Thursday, June 19, 2025

Reading for the Baseball Fans

 


I saw this Book, Make Me Commissioner: I Know What's Wrong with Baseball and How to Fix It by Jane Leavy while I was entering contests on Goodreads.com. I know some of you are baseball fans (Margaret), so I am sharing. 

Description from Goodreads: 

Lifelong baseball devotee, legendary sportswriter, and New York Times bestselling biographer Jane Leavy takes listeners on an epic journey through the game that baseball has become—our once “national pastime,” now striving to catch up with the times—and proposes ideas that will invigorate fans and enhance the game’s cultural a comic, deeply reported, historic, and heartfelt manifesto.

Jane Leavy has always loved the game of baseball. Her grandmother lived one long, loud foul ball away from Yankee Stadium—the same grandmother who took young Jane to Saks Fifth Avenue and bought her her first baseball glove. It's no coincidence that Leavy was covering the game she loved for the Washington Post by the late 1970s. As a pioneering female sportswriter, she eventually turned her talent to books, penning three of the all-time best baseball biographies about three of the all-time best players in Sandy Koufax, Mickey Mantle, and Babe Ruth. But when she went searching for a fourth biographical subject, she realized that baseball had faltered. The Moneyball era of the last two decades obsessed over data and slowed the game down to a crawl, often at the expense of thrills, skills, and surprise. Major League Baseball has begun to address issues too long ignored by establishing a pitch clock and altering rules to speed up the game and amplify the action. The league is investing in developmental youth baseball programs in disadvantaged communities where participation and fandom have plummeted. No one yet knows how to keep pitching arms healthy but Leavy has some ideas.

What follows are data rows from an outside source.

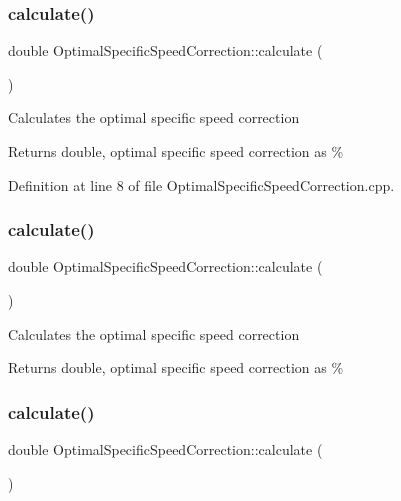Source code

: \subsubsection{\texorpdfstring{calculate()}{calculate()}\hspace{0.1cm}{\footnotesize\ttfamily [1/3]}}
{\footnotesize\ttfamily double Optimal\+Specific\+Speed\+Correction\+::calculate (\begin{DoxyParamCaption}{ }\end{DoxyParamCaption})}

Calculates the optimal specific speed correction

\begin{DoxyReturn}{Returns}
double, optimal specific speed correction as \% 
\end{DoxyReturn}


Definition at line 8 of file Optimal\+Specific\+Speed\+Correction.\+cpp.

\mbox{\label{class_optimal_specific_speed_correction_a3337ebde4e64c20f19adbda6204fa0be}} 
\subsubsection{\texorpdfstring{calculate()}{calculate()}\hspace{0.1cm}{\footnotesize\ttfamily [2/3]}}
{\footnotesize\ttfamily double Optimal\+Specific\+Speed\+Correction\+::calculate (\begin{DoxyParamCaption}{ }\end{DoxyParamCaption})}

Calculates the optimal specific speed correction

\begin{DoxyReturn}{Returns}
double, optimal specific speed correction as \% 
\end{DoxyReturn}
\mbox{\label{class_optimal_specific_speed_correction_a3337ebde4e64c20f19adbda6204fa0be}} 
\subsubsection{\texorpdfstring{calculate()}{calculate()}\hspace{0.1cm}{\footnotesize\ttfamily [3/3]}}
{\footnotesize\ttfamily double Optimal\+Specific\+Speed\+Correction\+::calculate (\begin{DoxyParamCaption}{ }\end{DoxyParamCaption})}

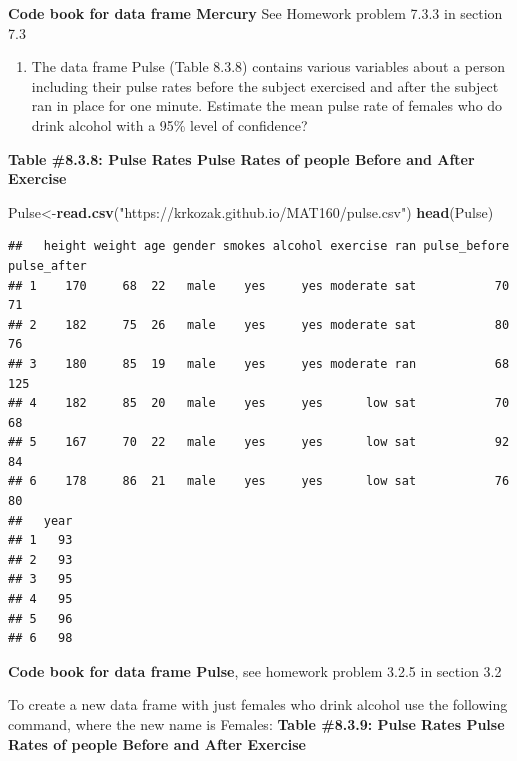 \documentclass[
]{book}
\newenvironment{Shaded}{\begin{snugshade}}{\end{snugshade}}
\newcommand{\KeywordTok}[1]{\textcolor[rgb]{0.13,0.29,0.53}{\textbf{#1}}}
\newcommand{\NormalTok}[1]{#1}
\newcommand{\OperatorTok}[1]{\textcolor[rgb]{0.81,0.36,0.00}{\textbf{#1}}}
\newcommand{\StringTok}[1]{\textcolor[rgb]{0.31,0.60,0.02}{#1}}
\providecommand{\tightlist}{%
  \setlength{\itemsep}{0pt}\setlength{\parskip}{0pt}}
\begin{document}
\textbf{Code book for data frame Mercury} See Homework problem 7.3.3 in section 7.3

\begin{enumerate}
\def\labelenumi{\arabic{enumi}.}
\setcounter{enumi}{3}
\tightlist
\item
  The data frame Pulse (Table 8.3.8) contains various variables about a person including their pulse rates before the subject exercised and after the subject ran in place for one minute. Estimate the mean pulse rate of females who do drink alcohol with a 95\% level of confidence?
\end{enumerate}

\textbf{Table \#8.3.8: Pulse Rates Pulse Rates of people Before and After Exercise}

\begin{Shaded}
\begin{Highlighting}[]
\NormalTok{Pulse<-}\KeywordTok{read.csv}\NormalTok{(}\StringTok{"https://krkozak.github.io/MAT160/pulse.csv"}\NormalTok{)}
\KeywordTok{head}\NormalTok{(Pulse)}
\end{Highlighting}
\end{Shaded}

\begin{verbatim}
##   height weight age gender smokes alcohol exercise ran pulse_before pulse_after
## 1    170     68  22   male    yes     yes moderate sat           70          71
## 2    182     75  26   male    yes     yes moderate sat           80          76
## 3    180     85  19   male    yes     yes moderate ran           68         125
## 4    182     85  20   male    yes     yes      low sat           70          68
## 5    167     70  22   male    yes     yes      low sat           92          84
## 6    178     86  21   male    yes     yes      low sat           76          80
##   year
## 1   93
## 2   93
## 3   95
## 4   95
## 5   96
## 6   98
\end{verbatim}

\textbf{Code book for data frame Pulse}, see homework problem 3.2.5 in section 3.2

To create a new data frame with just females who drink alcohol use the following command, where the new name is Females:
\textbf{Table \#8.3.9: Pulse Rates Pulse Rates of people Before and After Exercise}

\begin{Shaded}
\end{Shaded}
\end{document}
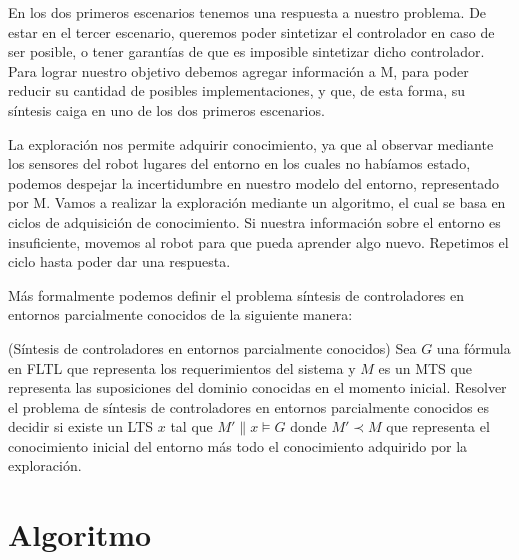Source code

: En los dos primeros escenarios tenemos una respuesta a nuestro problema. De estar en el tercer escenario, queremos poder sintetizar 
el controlador en caso de ser posible, o tener garantías de que es imposible sintetizar dicho controlador. Para lograr nuestro objetivo 
debemos agregar información a M, para poder reducir su cantidad de posibles implementaciones, y que, de esta forma, su síntesis caiga 
en uno de los dos primeros escenarios.

La exploración nos permite adquirir conocimiento, ya que al observar mediante los sensores del robot lugares del entorno en los cuales 
no habíamos estado, podemos despejar la incertidumbre en nuestro modelo del entorno, representado por M. Vamos a realizar la exploración 
mediante un algoritmo, el cual se basa en ciclos de adquisición de conocimiento. Si nuestra información sobre el entorno es insuficiente, 
movemos al robot para que pueda aprender algo nuevo. Repetimos el ciclo hasta poder dar una respuesta.

Más formalmente podemos definir el problema síntesis de controladores en entornos parcialmente conocidos de la siguiente manera:

\begin{definition}{(Síntesis de controladores en entornos parcialmente conocidos)}
Sea $G$ una fórmula en FLTL que representa los requerimientos del sistema y $M$ es un MTS que representa las suposiciones del dominio conocidas en el momento inicial. Resolver el problema de síntesis de controladores en entornos parcialmente conocidos es decidir si existe un LTS $x$ tal que $M' \| x \models G$ donde $M' \prec M$ que representa el conocimiento inicial del entorno más todo el conocimiento adquirido por la exploración.
\end{definition}

\section{Algoritmo}

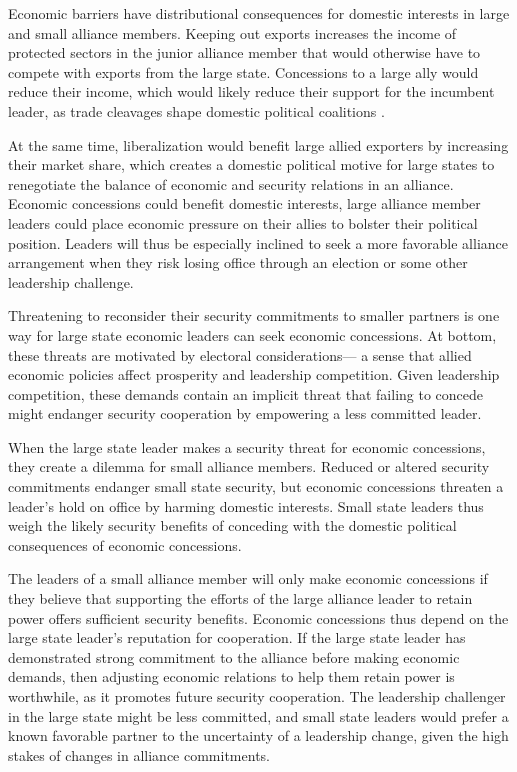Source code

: \documentclass[12pt]{article}
\begin{document}
Economic barriers have distributional consequences for domestic interests in large and small alliance members.
Keeping out exports increases the income of protected sectors in the junior alliance member that would otherwise have to compete with exports from the large state.
Concessions to a large ally would reduce their income, which would likely reduce their support for the incumbent leader, as trade cleavages shape domestic political coalitions \citep{Rogowski1987, Hiscox2001}. 


At the same time, liberalization would benefit large allied exporters by increasing their market share, which creates a domestic political motive for large states to renegotiate the balance of economic and security relations in an alliance. 
Economic concessions could benefit domestic interests, large alliance member leaders could place economic pressure on their allies to bolster their political position. 
Leaders will thus be especially inclined to seek a more favorable alliance arrangement when they risk losing office through an election or some other leadership challenge. 


Threatening to reconsider their security commitments to smaller partners is one way for large state economic leaders can seek economic concessions.
At bottom, these threats are motivated by electoral considerations--- a sense that allied economic policies affect prosperity and leadership competition. 
Given leadership competition, these demands contain an implicit threat that failing to concede might endanger security cooperation by empowering a less committed leader.


When the large state leader makes a security threat for economic concessions, they create a dilemma for small alliance members. 
Reduced or altered security commitments endanger small state security, but economic concessions threaten a leader's hold on office by harming domestic interests. 
Small state leaders thus weigh the likely security benefits of conceding with the domestic political consequences of economic concessions.


The leaders of a small alliance member will only make economic concessions if they believe that supporting the efforts of the large alliance leader to retain power offers sufficient security benefits. 
Economic concessions thus depend on the large state leader's reputation for cooperation. 
If the large state leader has demonstrated strong commitment to the alliance before making economic demands, then adjusting economic relations to help them retain power is worthwhile, as it promotes future security cooperation. 
The leadership challenger in the large state might be less committed, and small state leaders would prefer a known favorable partner to the uncertainty of a leadership change, given the high stakes of changes in alliance commitments.
\end{document}
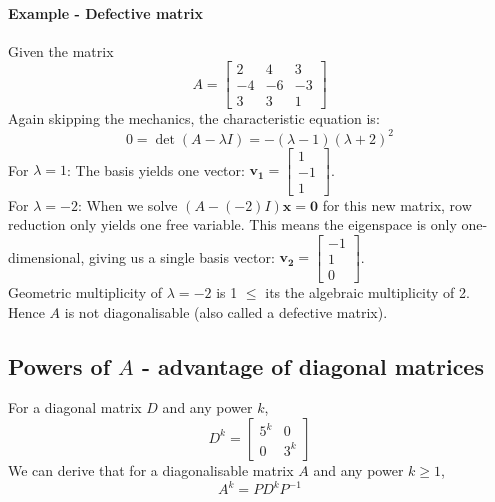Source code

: \documentclass[../linear-algebra.tex]{subfiles}
\begin{document}
\paragraph{Example - Defective matrix} Given the matrix
$$A = \begin{bmatrix} 2 & 4 & 3 \\ -4 & -6 & -3 \\ 3 & 3 & 1 \end{bmatrix}$$
Again skipping the mechanics, the characteristic equation is:
$$0 = \det(A - \lambda I) = -(\lambda - 1)(\lambda + 2)^2$$
For $\lambda = 1$: The basis yields one vector: $\mathbf{v_1} = \begin{bmatrix} 1 \\ -1 \\ 1 \end{bmatrix}$.\\
For $\lambda = -2$: When we solve $(A - (-2)I)\mathbf{x} = \mathbf{0}$ for this new matrix, row reduction only yields one free variable.
This means the eigenspace is only one-dimensional, giving us a single basis vector: $\mathbf{v_2} = \begin{bmatrix} -1 \\ 1 \\ 0 \end{bmatrix}$.\\
Geometric multiplicity of $\lambda = -2$ is 1 $\leq$ its the algebraic multiplicity of 2.\\
Hence $A$ is not diagonalisable (also called a defective matrix).

\subsection{Powers of $A$ - advantage of diagonal matrices}
For a diagonal matrix $D$ and any power $k$,
$$D^k = \begin{bmatrix} 5^k & 0 \\ 0 & 3^k \end{bmatrix}$$
We can derive that for a diagonalisable matrix $A$ and any power $k \geq 1$,
$$A^k = PD^kP^{-1}$$
\end{document}
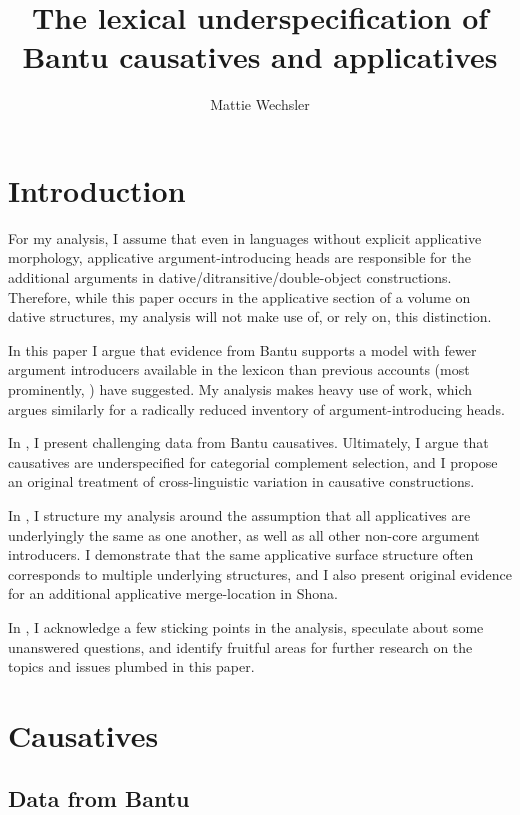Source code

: \documentclass[output=paper,modfonts,nonflat,colorlinks,citecolor=brown]{langsci/langscibook}
\author{Mattie Wechsler\affiliation{}}
\title{The lexical underspecification of Bantu causatives and applicatives}
\begin{document}
\maketitle


\section{Introduction}\label{sec:wechsler:1}

For my analysis, I assume that even in languages without explicit applicative morphology, applicative argument-introducing heads are responsible for the additional arguments in dative/ditransitive/double-object constructions. Therefore, while this paper occurs in the applicative section of a volume on dative structures, my analysis will not make use of, or rely on, this distinction.

In this paper I argue that evidence from Bantu supports a model with fewer argument introducers available in the lexicon than previous accounts (most prominently, \citealt{Pylkkänen2008}) have suggested. My analysis makes heavy use of  work, which argues similarly for a radically reduced inventory of argument-introducing heads.

In , I present challenging data from Bantu causatives. Ultimately, I argue that causatives are underspecified for categorial complement selection, and I propose an original treatment of cross-linguistic variation in causative constructions.

In , I structure my analysis around the assumption that all applicatives are underlyingly the same as one another, as well as all other non-core argument introducers. I demonstrate that the same applicative surface structure often corresponds to multiple underlying structures, and I also present original evidence for an additional applicative merge-location in Shona.

In , I acknowledge a few sticking points in the analysis, speculate about some unanswered questions, and identify fruitful areas for further research on the topics and issues plumbed in this paper.

\section{Causatives}\label{sec:wechsler:2}

\subsection{Data from Bantu}\label{sec:wechsler:2.1}
\end{document}
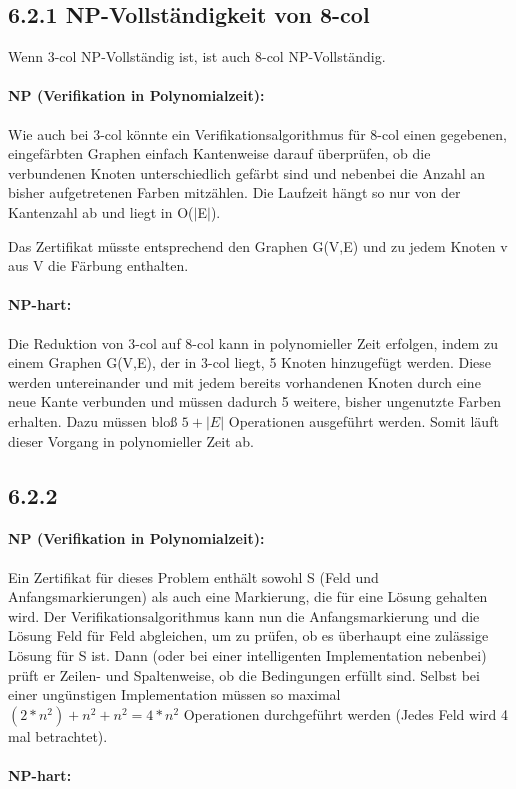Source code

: \subsection*{6.2.1 NP-Vollständigkeit von 8-col}

Wenn 3-col NP-Vollständig ist, ist auch 8-col NP-Vollständig.

\paragraph{NP (Verifikation in Polynomialzeit):}

Wie auch bei 3-col könnte ein Verifikationsalgorithmus für 8-col einen gegebenen, eingefärbten Graphen einfach Kantenweise darauf überprüfen, ob die verbundenen Knoten unterschiedlich gefärbt sind und nebenbei die Anzahl an bisher aufgetretenen Farben mitzählen. Die Laufzeit hängt so nur von der Kantenzahl ab und liegt in O($|$E$|$).

Das Zertifikat müsste entsprechend den Graphen G(V,E) und zu jedem Knoten v aus V die Färbung enthalten.

\paragraph{NP-hart:}

Die Reduktion von 3-col auf 8-col kann in polynomieller Zeit erfolgen, indem zu einem Graphen G(V,E), der in 3-col liegt, 5 Knoten hinzugefügt werden. Diese werden untereinander und mit jedem bereits vorhandenen Knoten durch eine neue Kante verbunden und müssen dadurch 5 weitere, bisher ungenutzte Farben erhalten. Dazu müssen bloß $5 + |E|$ Operationen ausgeführt werden. Somit läuft dieser Vorgang in polynomieller Zeit ab.

\subsection*{6.2.2 }

\paragraph{NP (Verifikation in Polynomialzeit):}

Ein Zertifikat für dieses Problem enthält sowohl S (Feld und Anfangsmarkierungen) als auch eine Markierung, die für eine Lösung gehalten wird. Der Verifikationsalgorithmus kann nun die Anfangsmarkierung und die Lösung Feld für Feld abgleichen, um zu prüfen, ob es überhaupt eine zulässige Lösung für S ist. Dann (oder bei einer intelligenten Implementation nebenbei) prüft er Zeilen- und Spaltenweise, ob die Bedingungen erfüllt sind. Selbst bei einer ungünstigen Implementation müssen so maximal $(2 * n^2) + n^2 + n^2 = 4*n^2$ Operationen durchgeführt werden (Jedes Feld wird 4 mal betrachtet).

\paragraph{NP-hart:}

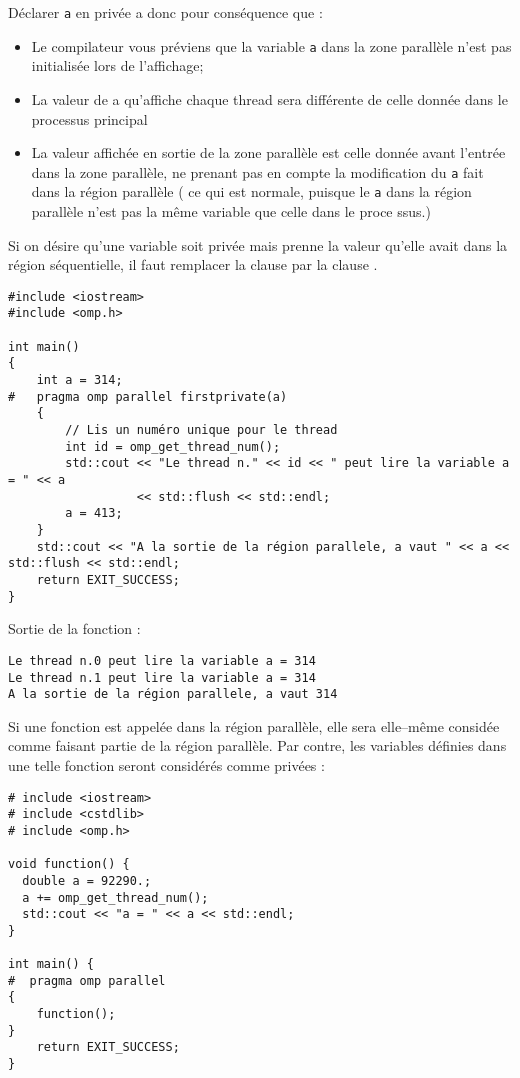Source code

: \documentclass[fleqn,11pt]{article}
\begin{document}
Déclarer \texttt{a} en privée a donc pour conséquence que :
\begin{itemize}
  \item Le compilateur vous préviens que la variable \texttt{a} dans la zone parallèle n'est pas initialisée
  lors de l'affichage;
  \item La valeur de a qu'affiche chaque thread sera différente de celle donnée dans le processus principal
  \item La valeur affichée en sortie de la zone parallèle est celle donnée avant l'entrée dans la zone parallèle, ne prenant pas en compte la modification du \texttt{a} fait dans la région parallèle ( ce qui est normale, puisque le \texttt{a} dans la région parallèle n'est pas la même variable que celle dans le proce
  ssus.)
\end{itemize}


Si on désire qu'une variable soit privée mais prenne la valeur qu'elle avait dans la région séquentielle, il faut remplacer la clause \lstinline@private@ par la clause \lstinline@firstprivate@.

\begin{lstlisting}
#include <iostream>
#include <omp.h>

int main()
{
    int a = 314;
#   pragma omp parallel firstprivate(a)
    {
        // Lis un numéro unique pour le thread
        int id = omp_get_thread_num();
        std::cout << "Le thread n." << id << " peut lire la variable a = " << a 
                  << std::flush << std::endl;
        a = 413;
    }
    std::cout << "A la sortie de la région parallele, a vaut " << a << std::flush << std::endl;
    return EXIT_SUCCESS;
}
\end{lstlisting}

Sortie de la fonction :
\begin{verbatim}
Le thread n.0 peut lire la variable a = 314
Le thread n.1 peut lire la variable a = 314
A la sortie de la région parallele, a vaut 314
\end{verbatim}

Si une fonction est appelée dans la région parallèle, elle sera elle--même considée comme faisant partie de la
région parallèle. Par contre, les variables définies dans une telle fonction seront considérés comme privées :

\begin{lstlisting}
# include <iostream>
# include <cstdlib>
# include <omp.h>

void function() {
  double a = 92290.;
  a += omp_get_thread_num();
  std::cout << "a = " << a << std::endl;
}

int main() {
#  pragma omp parallel
{
    function();
}
    return EXIT_SUCCESS;
}
\end{lstlisting}
\end{document}

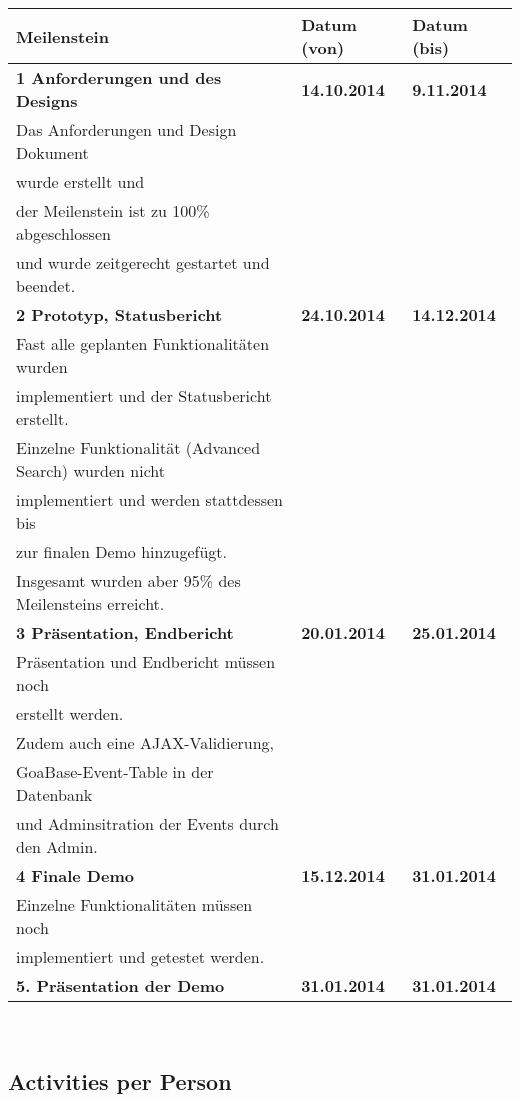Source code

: \documentclass{article}
\begin{document}
\begin{tabular}{lll}
    	\textbf{Meilenstein} & \textbf{Datum (von)} & \textbf{Datum (bis)} \\ \hline \hline
    	
    	\textbf{1 Anforderungen und des Designs} & \textbf{14.10.2014} & \textbf{9.11.2014} \\ 
    	Das Anforderungen und Design Dokument \\ wurde erstellt und \\der Meilenstein ist
    	zu 100\% abgeschlossen \\ und wurde zeitgerecht gestartet und beendet.\\\hline
    	\textbf{2 Prototyp, Statusbericht} & \textbf{24.10.2014} & \textbf{14.12.2014} \\
    	Fast alle geplanten Funktionalitäten wurden \\ implementiert und der Statusbericht erstellt.\\
    	Einzelne Funktionalität (Advanced Search) wurden nicht \\ implementiert
    	und werden stattdessen bis \\ zur finalen Demo hinzugefügt. \\
    	Insgesamt wurden aber 95\% des Meilensteins erreicht. \\\hline
    	\textbf{3 Präsentation, Endbericht} & \textbf{20.01.2014} & \textbf{25.01.2014} \\
    	Präsentation und Endbericht müssen noch \\erstellt werden. \\
    	Zudem auch eine AJAX-Validierung,\\ GoaBase-Event-Table in der Datenbank\\
    	und Adminsitration der Events durch den Admin. \\ \hline
    	\textbf{4 Finale Demo} & \textbf{15.12.2014} & \textbf{31.01.2014} \\
    	Einzelne Funktionalitäten müssen noch \\implementiert und getestet werden. \\
    	\textbf{5. Präsentation der Demo} & \textbf{31.01.2014} & \textbf{31.01.2014} \\
    \end{tabular}\\

\subsection{Activities per Person}
\end{document}
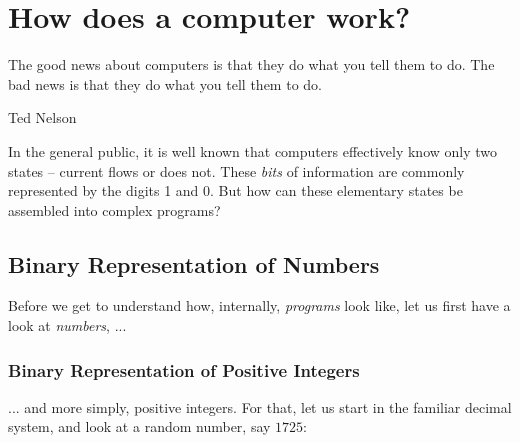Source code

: \chapter{How does a computer work?}
\epigraph{The good news about computers is that they do what you tell them to do. The bad news is that they do what you tell them to do.}{Ted Nelson}

In the general public, it is well known that computers effectively know only two states -- current flows or does not. These \emph{bits} of information are commonly represented by the digits 1 and 0. But how can these elementary states be assembled into complex programs?

\section{Binary Representation of Numbers}
Before we get to understand how, internally, \emph{programs} look like, let us first have a look at \emph{numbers}, ...

\subsection{Binary Representation of Positive Integers} \label{sec:BinaryNumbers}
... and more simply, positive integers. For that, let us start in the familiar decimal system, and look at a random number, say $1725$:
%
\begin{defbox}
\begin{center}
\end{center}
\end{defbox}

Yet the questions how much have these efforts helped and how much more can be done to improve the game and reassert its place in American culture? Leavy takes a whirlwind tour of the country seeking answers to those questions, talking with luminaries like Joe Torre, Dave Roberts, Jim Palmer, Dusty Baker, Alex Bregman, Yu Darvish, Marquis Grissom, stadium architect Janet Marie Smith, statistical guru Bill James, fantasy baseball creator Dan Okrent, ageless pitching raconteur Bill “Spaceman” Lee, and the entertainers behind baseball’s social media phenomenon The Savannah Bananas. What Leavy uncovers is not only what’s wrong with baseball—and how to fix it—but also what’s right with baseball, and how it illuminates characters, tells stories, and fires up the imagination of those who love it and everyone who could discover it anew. 

Information about Author: 

Jane Leavy is the author of the New York Times bestsellers The Last Boy, Sandy Koufax: A Lefty’s Legacy and the comic novel Squeeze Play, which Entertainment Weekly called “the best novel ever written about baseball.” Her latest book is The Big Fella. She was a staff writer at The Washington Post from 1979 to1988, first in the sports section, then writing for the style section. She covered baseball, tennis, and the Olympics for the paper. She wrote features for the style section about sports, politics, and pop culture, including, most memorably, a profile of Mugsy Bogues, the 5’3″ guard for the Washington Wizards, which was longer than he is tall.

Before joining the The Washington Post, she was a staff writer at womenSports and Self magazines. She has written for many publications, including The New York Times, Newsweek, Sports Illustrated, The Village Voice, and The New York Daily News. Leavys work has been anthologized in many collections, including Best Sportswriting, Coach: 25 Writers Reflect on People Who Made a Difference, Child of Mine: Essays on Becoming a Mother, Nike Is a Goddess: The History of Women in Sports, Diamonds Are a Girls Best Friend: Women Writers on Baseball, A Kind of Grace: A Treasury of Sportswriting by Women, and Making Words Dance: Reflections on Red Smith, Journalism and Writing.

She grew up on Long Island where she pitched briefly and poorly for the Blue Jays of the Roslyn Long Island Little League. On her parents first date, her father, a water boy for the 1927 New York football Giants, took her mother to a Brooklyn College football game. She retaliated by taking him to Loehmanns after the final whistle. It was a template for their 63-year union. As a child, Jane Leavy worshipped Mickey Mantle from the second-floor ballroom in the Concourse Plaza Hotel where her grandmothers synagogue held services on the High Holidays.

Jane Leavy attended Barnard College and the Columbia University Graduate School of Journalism, where she wrote her masters essay (later published in The Village Voice) on Red Smith, the late sports columnist for The New York Times, who was her other childhood hero.



1 comment:

  1. I'm not a big baseball fan generally speaking (the game seems inordinately slow to me compared to hockey) but hey, I'd gladly go to one of those fun Savannah Bananas games!